◆ Task goal:
Give back only the lines in the records below from the one with "An interesting goal" to the one with "A simple idea", both inclusive, word for word.

(Excerpts from a dataset)
####################

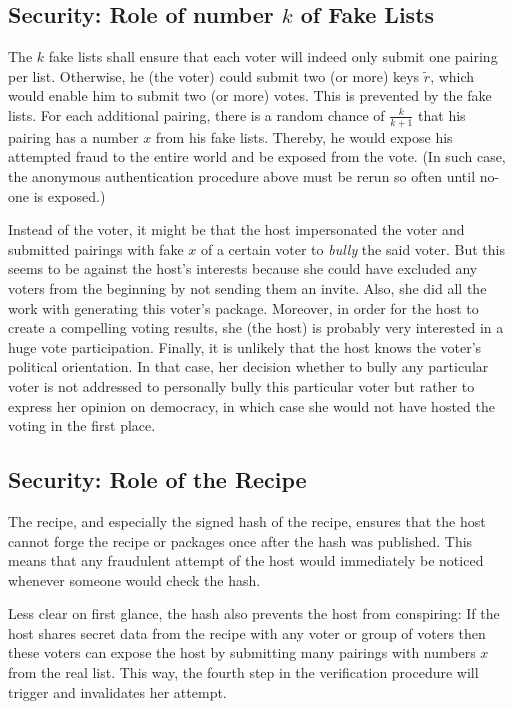 \documentclass{article}
\theoremstyle{definition}
\begin{document}
	\subsection{Security: Role of number $k$ of Fake Lists}
	The $k$ fake lists shall ensure that each voter will indeed only submit one pairing per list. Otherwise, he (the voter) could submit two (or more) keys $\tilde{r}$, which would enable him to submit two (or more) votes. This is prevented by the fake lists. For each additional pairing, there is a random chance of $\frac{k}{k+1}$ that his pairing has a number $x$ from his fake lists. Thereby, he would expose his attempted fraud to the entire world and be exposed from the vote. (In such case, the anonymous authentication procedure above must be rerun so often until no-one is exposed.)
	
	Instead of the voter, it might be that the host impersonated the voter and submitted pairings with fake $x$ of a certain voter to \emph{bully} the said voter. But this seems to be against the host's interests because she could have excluded any voters from the beginning by not sending them an invite. Also, she did all the work with generating this voter's package. Moreover, in order for the host to create a compelling voting results, she (the host) is probably very interested in a huge vote participation. Finally, it is unlikely that the host knows the voter's political orientation. In that case, her decision whether to bully any particular voter is not addressed to personally bully this particular voter but rather to express her opinion on democracy, in which case she would not have hosted the voting in the first place.
	
	\subsection{Security: Role of the Recipe}
	The recipe, and especially the signed hash of the recipe, ensures that the host cannot forge the recipe or packages once after the hash was published. This means that any fraudulent attempt of the host would immediately be noticed whenever someone would check the hash.
	
	Less clear on first glance, the hash also prevents the host from conspiring: If the host shares secret data from the recipe with any voter or group of voters then these voters can expose the host by submitting many pairings with numbers $x$ from the real list. This way, the fourth step in the verification procedure will trigger and invalidates her attempt.
	
\end{document}
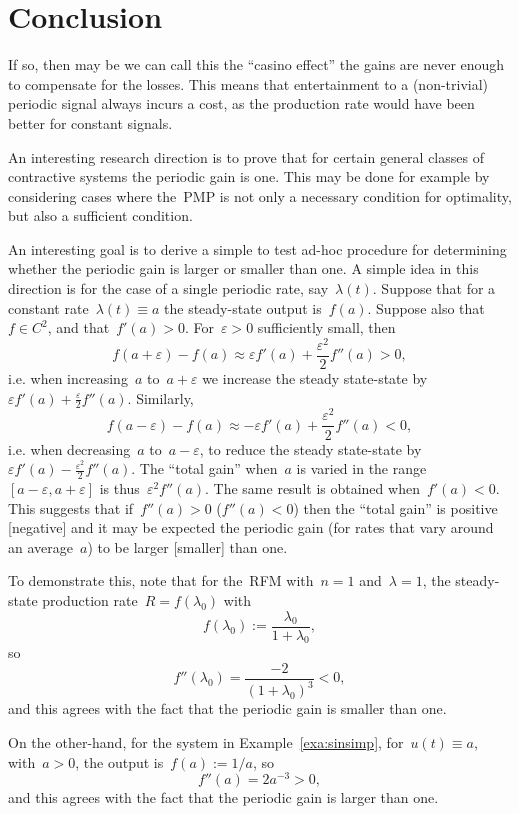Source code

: \section{Conclusion}
If so, then may be we can call this the ``casino effect'' the gains are never enough to compensate for the losses.
This means that entertainment to a (non-trivial) periodic signal always incurs a cost, as the production rate would have been better for constant signals.


An interesting research direction is to prove that for certain general classes of contractive systems the periodic gain is one. 
This may be done for example by considering cases where the~PMP is not only a necessary condition for optimality, but also a sufficient condition. 

An interesting goal is to derive  a simple to test ad-hoc  procedure for determining whether the periodic gain is larger or smaller than one.  
A simple idea in this direction is for the case of a single periodic rate, say~$\lambda(t)$.
Suppose that for a constant rate~$\lambda(t)\equiv a$ the steady-state output is~$f(a)$. 
Suppose also that~$f\in C^2$, and that~$f'(a)> 0$. 
For~$\varepsilon>0$ sufficiently small, then
\begin{equation}
	f(a+\varepsilon)-f(a) \approx \varepsilon f'(a) +\frac{\varepsilon^2}{2} f''(a)   >0,
\end{equation}
i.e. when increasing~$a$ to~$a+\varepsilon$ we increase  the steady state-state  by~$\varepsilon f'(a) +\frac{\varepsilon}{2} f''(a)$. 
Similarly, 
\begin{equation}
f(a-\varepsilon)-f(a) \approx  -\varepsilon f'(a) +\frac{\varepsilon^2}{2} f''(a)   <0,
\end{equation}
i.e.  when decreasing~$a$ to~$a-\varepsilon$, to reduce the steady state-state by~$ \varepsilon f'(a)  - \frac{\varepsilon^2}{2} f''(a)$.
The ``total gain''  when~$a$ is varied in the range~$[a-\varepsilon,a+\varepsilon]$ is thus~$\varepsilon^2  f''(a)$.  
The same result is obtained when~$f'(a)<0$. 
This suggests that if~$f''(a)>0$ ($f''(a)<0$) then the ``total gain'' is positive [negative]  and it may be expected the periodic gain (for rates that vary around an average~$a$) to be larger [smaller] than one.

To demonstrate this, note that for the~RFM with~$n=1$ and~$\lambda=1$, the steady-state production rate~$R=f(\lambda_0)$  with
\begin{equation}
f(\lambda_0):=\frac{\lambda_0}{1+\lambda_0},
\end{equation}
so
\begin{equation}
f''(\lambda_0) =\frac{-2}{(1+\lambda_0)^3} <0,
\end{equation}
and this agrees with the fact that the periodic gain is smaller than one. 

On the other-hand, for the system in Example~\ref{exa:sinsimp}, for~$u(t)\equiv a$, with~$a> 0$, 
the output is~$f(a):=1/a $, so 
\begin{equation}
f''(a) = 2a^{-3}  > 0,
\end{equation}
and this agrees with the fact that the periodic gain is larger than one. 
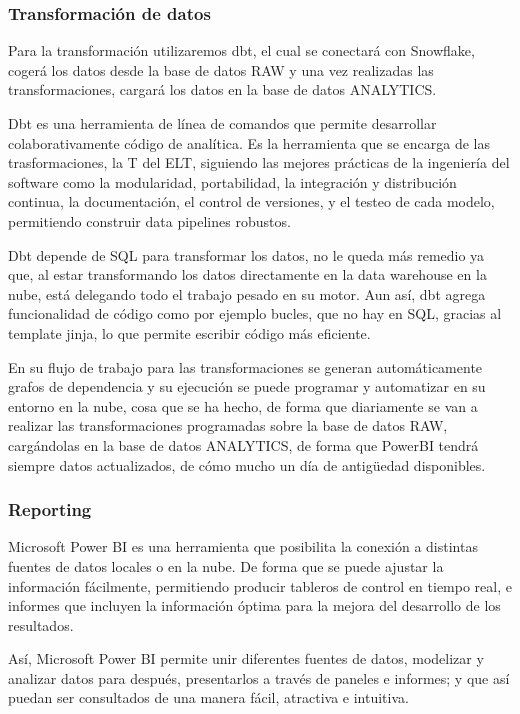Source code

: \subsubsection{Transformación de datos}

Para la transformación utilizaremos dbt, el cual se conectará con Snowflake, cogerá los datos desde la base de datos RAW y una vez realizadas las transformaciones, cargará los datos en la base de datos ANALYTICS.

Dbt \cite{dbt} es una herramienta de línea de comandos que permite desarrollar colaborativamente código de analítica. Es la herramienta que se encarga de las trasformaciones, la T del ELT, siguiendo las mejores prácticas de la ingeniería del software como la modularidad, portabilidad, la integración y distribución continua, la documentación, el control de versiones, y el testeo de cada modelo, permitiendo construir data pipelines robustos.

Dbt depende de SQL para transformar los datos, no le queda más remedio ya que, al estar transformando los datos directamente en la data warehouse en la nube, está delegando todo el trabajo pesado en su motor. Aun así, dbt agrega funcionalidad de código como por ejemplo bucles, que no hay en SQL, gracias al template jinja, lo que permite escribir código más eficiente.

En su flujo de trabajo para las transformaciones se generan automáticamente grafos de dependencia y su ejecución se puede programar y automatizar en su entorno en la nube, cosa que se ha hecho, de forma que diariamente se van a realizar las transformaciones programadas sobre la base de datos RAW, cargándolas en la base de datos ANALYTICS, de forma que PowerBI tendrá siempre datos actualizados, de cómo mucho un día de antigüedad disponibles.

\subsubsection{Reporting}

Microsoft Power BI\cite{MPBI} es una herramienta que posibilita la conexión a distintas fuentes de datos locales o en la nube. De forma que se puede ajustar la información fácilmente, permitiendo producir tableros de control en tiempo real, e informes que incluyen la información óptima para la mejora del desarrollo de los resultados.
	
Así, Microsoft Power BI permite unir diferentes fuentes de datos, modelizar y analizar datos para después, presentarlos a través de paneles e informes; y que así puedan ser consultados de una manera fácil, atractiva e intuitiva.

####################

◆ Answer section:
An interesting goal is to derive  a simple to test ad-hoc  procedure for determining whether the periodic gain is larger or smaller than one.  
A simple idea in this direction is for the case of a single periodic rate, say~$\lambda(t)$.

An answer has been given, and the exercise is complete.